Make an exact copy of all the data, pictures excluded.

* * * * * * *

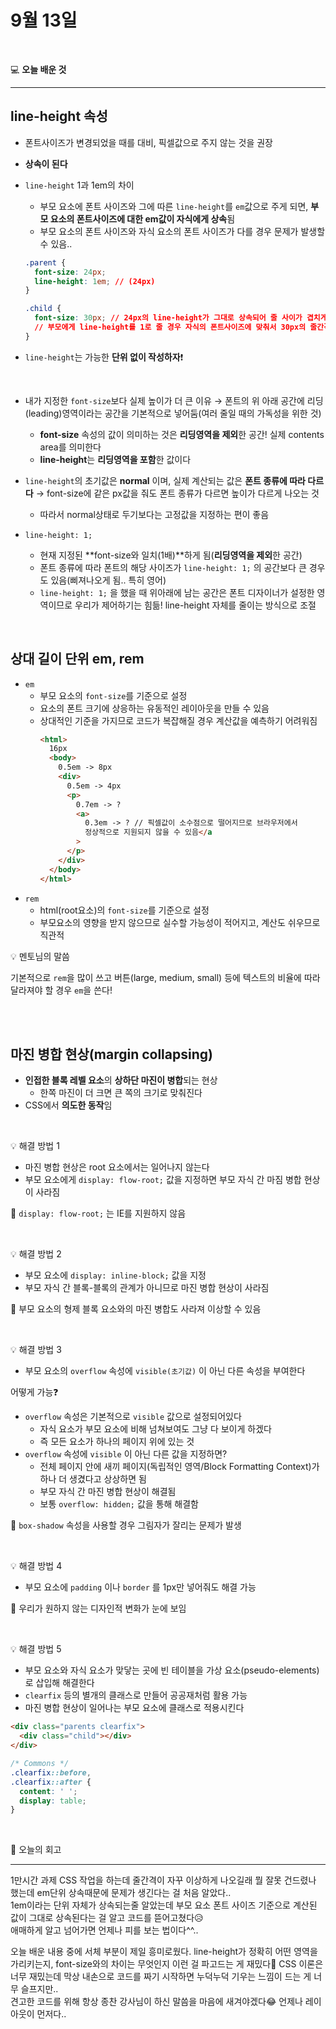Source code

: # 9월 13일

<br>

💻 **오늘 배운 것**

---

## line-height 속성

- 폰트사이즈가 변경되었을 때를 대비, 픽셀값으로 주지 않는 것을 권장
- **상속이 된다**
- `line-height` 1과 1em의 차이

  - 부모 요소에 폰트 사이즈와 그에 따른 `line-height`를 `em`값으로 주게 되면, **부모 요소의 폰트사이즈에 대한 em값이 자식에게 상속**됨
  - 부모 요소의 폰트 사이즈와 자식 요소의 폰트 사이즈가 다를 경우 문제가 발생할 수 있음..

  ```css
  .parent {
    font-size: 24px;
    line-height: 1em; // (24px)
  }

  .child {
    font-size: 30px; // 24px의 line-height가 그대로 상속되어 줄 사이가 겹치게 된다
    // 부모에게 line-height를 1로 줄 경우 자식의 폰트사이즈에 맞춰서 30px의 줄간격이 적용됨
  }
  ```

- `line-height`는 가능한 **단위 없이 작성하자**❗

<br>

- 내가 지정한 `font-size`보다 실제 높이가 더 큰 이유 → 폰트의 위 아래 공간에 리딩(leading)영역이라는 공간을 기본적으로 넣어둠(여러 줄일 때의 가독성을 위한 것)

  - **font-size** 속성의 값이 의미하는 것은 **리딩영역을 제외**한 공간! 실제 contents area를 의미한다
  - **line-height**는 **리딩영역을 포함**한 값이다

- `line-height`의 초기값은 **normal** 이며, 실제 계산되는 값은 **폰트 종류에 따라 다르다** → font-size에 같은 px값을 줘도 폰트 종류가 다르면 높이가 다르게 나오는 것
  - 따라서 normal상태로 두기보다는 고정값을 지정하는 편이 좋음
- `line-height: 1;`
  - 현재 지정된 **font-size와 일치(1배)**하게 됨(**리딩영역을 제외**한 공간)
  - 폰트 종류에 따라 폰트의 해당 사이즈가 `line-height: 1;` 의 공간보다 큰 경우도 있음(삐져나오게 됨.. 특히 영어)
  - `line-height: 1;` 을 했을 때 위아래에 남는 공간은 폰트 디자이너가 설정한 영역이므로 우리가 제어하기는 힘듦! line-height 자체를 줄이는 방식으로 조절

<br>

## 상대 길이 단위 em, rem

- `em`
  - 부모 요소의 `font-size`를 기준으로 설정
  - 요소의 폰트 크기에 상응하는 유동적인 레이아웃을 만들 수 있음
  - 상대적인 기준을 가지므로 코드가 복잡해질 경우 계산값을 예측하기 어려워짐
    ```html
    <html>
      16px
      <body>
        0.5em -> 8px
        <div>
          0.5em -> 4px
          <p>
            0.7em -> ?
            <a>
              0.3em -> ? // 픽셀값이 소수점으로 떨어지므로 브라우저에서
              정상적으로 지원되지 않을 수 있음</a
            >
          </p>
        </div>
      </body>
    </html>
    ```
- `rem`
  - html(root요소)의 `font-size`를 기준으로 설정
  - 부모요소의 영향을 받지 않으므로 실수할 가능성이 적어지고, 계산도 쉬우므로 직관적

💡 멘토님의 말씀

기본적으로 `rem`을 많이 쓰고 버튼(large, medium, small) 등에 텍스트의 비율에 따라 달라져야 할 경우 `em`을 쓴다!

<br>
<br>

## 마진 병합 현상(margin collapsing)

- **인접한 블록 레벨 요소**의 **상하단 마진이 병합**되는 현상
  - 한쪽 마진이 더 크면 큰 쪽의 크기로 맞춰진다
- CSS에서 **의도한 동작**임

<br>

💡 해결 방법 1

- 마진 병합 현상은 root 요소에서는 일어나지 않는다
- 부모 요소에게 `display: flow-root;` 값을 지정하면 부모 자식 간 마짐 병합 현상이 사라짐

🚫 `display: flow-root;` 는 IE를 지원하지 않음

<br>

💡 해결 방법 2

- 부모 요소에 `display: inline-block;` 값을 지정
- 부모 자식 간 블록-블록의 관계가 아니므로 마진 병합 현상이 사라짐

🚫 부모 요소의 형제 블록 요소와의 마진 병합도 사라져 이상할 수 있음

<br>

💡 해결 방법 3

- 부모 요소의 `overflow` 속성에 `visible(초기값)` 이 아닌 다른 속성을 부여한다

어떻게 가능❓

- `overflow` 속성은 기본적으로 `visible` 값으로 설정되어있다
  - 자식 요소가 부모 요소에 비해 넘쳐보여도 그냥 다 보이게 하겠다
  - 즉 모든 요소가 하나의 페이지 위에 있는 것
- `overflow` 속성에 `visible` 이 아닌 다른 값을 지정하면?
  - 전체 페이지 안에 새끼 페이지(독립적인 영역/Block Formatting Context)가 하나 더 생겼다고 상상하면 됨
  - 부모 자식 간 마진 병합 현상이 해결됨
  - 보통 `overflow: hidden;` 값을 통해 해결함

🚫 `box-shadow` 속성을 사용할 경우 그림자가 잘리는 문제가 발생

<br>

💡 해결 방법 4

- 부모 요소에 `padding` 이나 `border` 를 1px만 넣어줘도 해결 가능

🚫 우리가 원하지 않는 디자인적 변화가 눈에 보임

<br>

💡 해결 방법 5

- 부모 요소와 자식 요소가 맞닿는 곳에 빈 테이블을 가상 요소(pseudo-elements)로 삽입해 해결한다
- `clearfix` 등의 별개의 클래스로 만들어 공공재처럼 활용 가능
- 마진 병합 현상이 일어나는 부모 요소에 클래스로 적용시킨다

```html
<div class="parents clearfix">
  <div class="child"></div>
</div>
```

```css
/* Commons */
.clearfix::before,
.clearfix::after {
  content: ' ';
  display: table;
}
```

<br>

📝 오늘의 회고

---

1만시간 과제 CSS 작업을 하는데 줄간격이 자꾸 이상하게 나오길래 뭘 잘못 건드렸나 했는데 em단위 상속때문에 문제가 생긴다는 걸 처음 알았다..  
1em이라는 단위 자체가 상속되는줄 알았는데 부모 요소 폰트 사이즈 기준으로 계산된 값이 그대로 상속된다는 걸 알고 코드를 뜯어고쳤다😥  
애매하게 알고 넘어가면 언제나 피를 보는 법이다^^..

오늘 배운 내용 중에 서체 부분이 제일 흥미로웠다. line-height가 정확히 어떤 영역을 가리키는지, font-size와의 차이는 무엇인지 이런 걸 파고드는 게 재밌다🤭 CSS 이론은 너무 재밌는데 막상 내손으로 코드를 짜기 시작하면 누덕누덕 기우는 느낌이 드는 게 너무 슬프지만..  
견고한 코드를 위해 항상 종찬 강사님이 하신 말씀을 마음에 새겨야겠다😂 언제나 레이아웃이 먼저다..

* * * * * * *

Output of the exercise:
Source code

: # 9월 13일

<br>

💻 **오늘 배운 것**

---

## line-height 속성

- 폰트사이즈가 변경되었을 때를 대비, 픽셀값으로 주지 않는 것을 권장
- **상속이 된다**
- `line-height` 1과 1em의 차이

  - 부모 요소에 폰트 사이즈와 그에 따른 `line-height`를 `em`값으로 주게 되면, **부모 요소의 폰트사이즈에 대한 em값이 자식에게 상속**됨
  - 부모 요소의 폰트 사이즈와 자식 요소의 폰트 사이즈가 다를 경우 문제가 발생할 수 있음..

  ```css
  .parent {
    font-size: 24px;
    line-height: 1em; // (24px)
  }

  .child {
    font-size: 30px; // 24px의 line-height가 그대로 상속되어 줄 사이가 겹치게 된다
    // 부모에게 line-height를 1로 줄 경우 자식의 폰트사이즈에 맞춰서 30px의 줄간격이 적용됨
  }
  ```

- `line-height`는 가능한 **단위 없이 작성하자**❗

<br>

- 내가 지정한 `font-size`보다 실제 높이가 더 큰 이유 → 폰트의 위 아래 공간에 리딩(leading)영역이라는 공간을 기본적으로 넣어둠(여러 줄일 때의 가독성을 위한 것)

  - **font-size** 속성의 값이 의미하는 것은 **리딩영역을 제외**한 공간! 실제 contents area를 의미한다
  - **line-height**는 **리딩영역을 포함**한 값이다

- `line-height`의 초기값은 **normal** 이며, 실제 계산되는 값은 **폰트 종류에 따라 다르다** → font-size에 같은 px값을 줘도 폰트 종류가 다르면 높이가 다르게 나오는 것
  - 따라서 normal상태로 두기보다는 고정값을 지정하는 편이 좋음
- `line-height: 1;`
  - 현재 지정된 **font-size와 일치(1배)**하게 됨(**리딩영역을 제외**한 공간)
  - 폰트 종류에 따라 폰트의 해당 사이즈가 `line-height: 1;` 의 공간보다 큰 경우도 있음(삐져나오게 됨.. 특히 영어)
  - `line-height: 1;` 을 했을 때 위아래에 남는 공간은 폰트 디자이너가 설정한 영역이므로 우리가 제어하기는 힘듦! line-height 자체를 줄이는 방식으로 조절

<br>

## 상대 길이 단위 em, rem

- `em`
  - 부모 요소의 `font-size`를 기준으로 설정
  - 요소의 폰트 크기에 상응하는 유동적인 레이아웃을 만들 수 있음
  - 상대적인 기준을 가지므로 코드가 복잡해질 경우 계산값을 예측하기 어려워짐
    ```html
    <html>
      16px
      <body>
        0.5em -> 8px
        <div>
          0.5em -> 4px
          <p>
            0.7em -> ?
            <a>
              0.3em -> ? // 픽셀값이 소수점으로 떨어지므로 브라우저에서
              정상적으로 지원되지 않을 수 있음</a
            >
          </p>
        </div>
      </body>
    </html>
    ```
- `rem`
  - html(root요소)의 `font-size`를 기준으로 설정
  - 부모요소의 영향을 받지 않으므로 실수할 가능성이 적어지고, 계산도 쉬우므로 직관적

💡 멘토님의 말씀

기본적으로 `rem`을 많이 쓰고 버튼(large, medium, small) 등에 텍스트의 비율에 따라 달라져야 할 경우 `em`을 쓴다!

<br>
<br>

## 마진 병합 현상(margin collapsing)

- **인접한 블록 레벨 요소**의 **상하단 마진이 병합**되는 현상
  - 한쪽 마진이 더 크면 큰 쪽의 크기로 맞춰진다
- CSS에서 **의도한 동작**임

<br>

💡 해결 방법 1

- 마진 병합 현상은 root 요소에서는 일어나지 않는다
- 부모 요소에게 `display: flow-root;` 값을 지정하면 부모 자식 간 마짐 병합 현상이 사라짐

🚫 `display: flow-root;` 는 IE를 지원하지 않음

<br>

💡 해결 방법 2

- 부모 요소에 `display: inline-block;` 값을 지정
- 부모 자식 간 블록-블록의 관계가 아니므로 마진 병합 현상이 사라짐

🚫 부모 요소의 형제 블록 요소와의 마진 병합도 사라져 이상할 수 있음

<br>

💡 해결 방법 3

- 부모 요소의 `overflow` 속성에 `visible(초기값)` 이 아닌 다른 속성을 부여한다

어떻게 가능❓

- `overflow` 속성은 기본적으로 `visible` 값으로 설정되어있다
  - 자식 요소가 부모 요소에 비해 넘쳐보여도 그냥 다 보이게 하겠다
  - 즉 모든 요소가 하나의 페이지 위에 있는 것
- `overflow` 속성에 `visible` 이 아닌 다른 값을 지정하면?
  - 전체 페이지 안에 새끼 페이지(독립적인 영역/Block Formatting Context)가 하나 더 생겼다고 상상하면 됨
  - 부모 자식 간 마진 병합 현상이 해결됨
  - 보통 `overflow: hidden;` 값을 통해 해결함

🚫 `box-shadow` 속성을 사용할 경우 그림자가 잘리는 문제가 발생

<br>

💡 해결 방법 4

- 부모 요소에 `padding` 이나 `border` 를 1px만 넣어줘도 해결 가능

🚫 우리가 원하지 않는 디자인적 변화가 눈에 보임

<br>

💡 해결 방법 5

- 부모 요소와 자식 요소가 맞닿는 곳에 빈 테이블을 가상 요소(pseudo-elements)로 삽입해 해결한다
- `clearfix` 등의 별개의 클래스로 만들어 공공재처럼 활용 가능
- 마진 병합 현상이 일어나는 부모 요소에 클래스로 적용시킨다

```html
<div class="parents clearfix">
  <div class="child"></div>
</div>
```

```css
/* Commons */
.clearfix::before,
.clearfix::after {
  content: ' ';
  display: table;
}
```

<br>

📝 오늘의 회고

---

1만시간 과제 CSS 작업을 하는데 줄간격이 자꾸 이상하게 나오길래 뭘 잘못 건드렸나 했는데 em단위 상속때문에 문제가 생긴다는 걸 처음 알았다..  
1em이라는 단위 자체가 상속되는줄 알았는데 부모 요소 폰트 사이즈 기준으로 계산된 값이 그대로 상속된다는 걸 알고 코드를 뜯어고쳤다😥  
애매하게 알고 넘어가면 언제나 피를 보는 법이다^^..

오늘 배운 내용 중에 서체 부분이 제일 흥미로웠다. line-height가 정확히 어떤 영역을 가리키는지, font-size와의 차이는 무엇인지 이런 걸 파고드는 게 재밌다🤭 CSS 이론은 너무 재밌는데 막상 내손으로 코드를 짜기 시작하면 누덕누덕 기우는 느낌이 드는 게 너무 슬프지만..  
견고한 코드를 위해 항상 종찬 강사님이 하신 말씀을 마음에 새겨야겠다😂 언제나 레이아웃이 먼저다..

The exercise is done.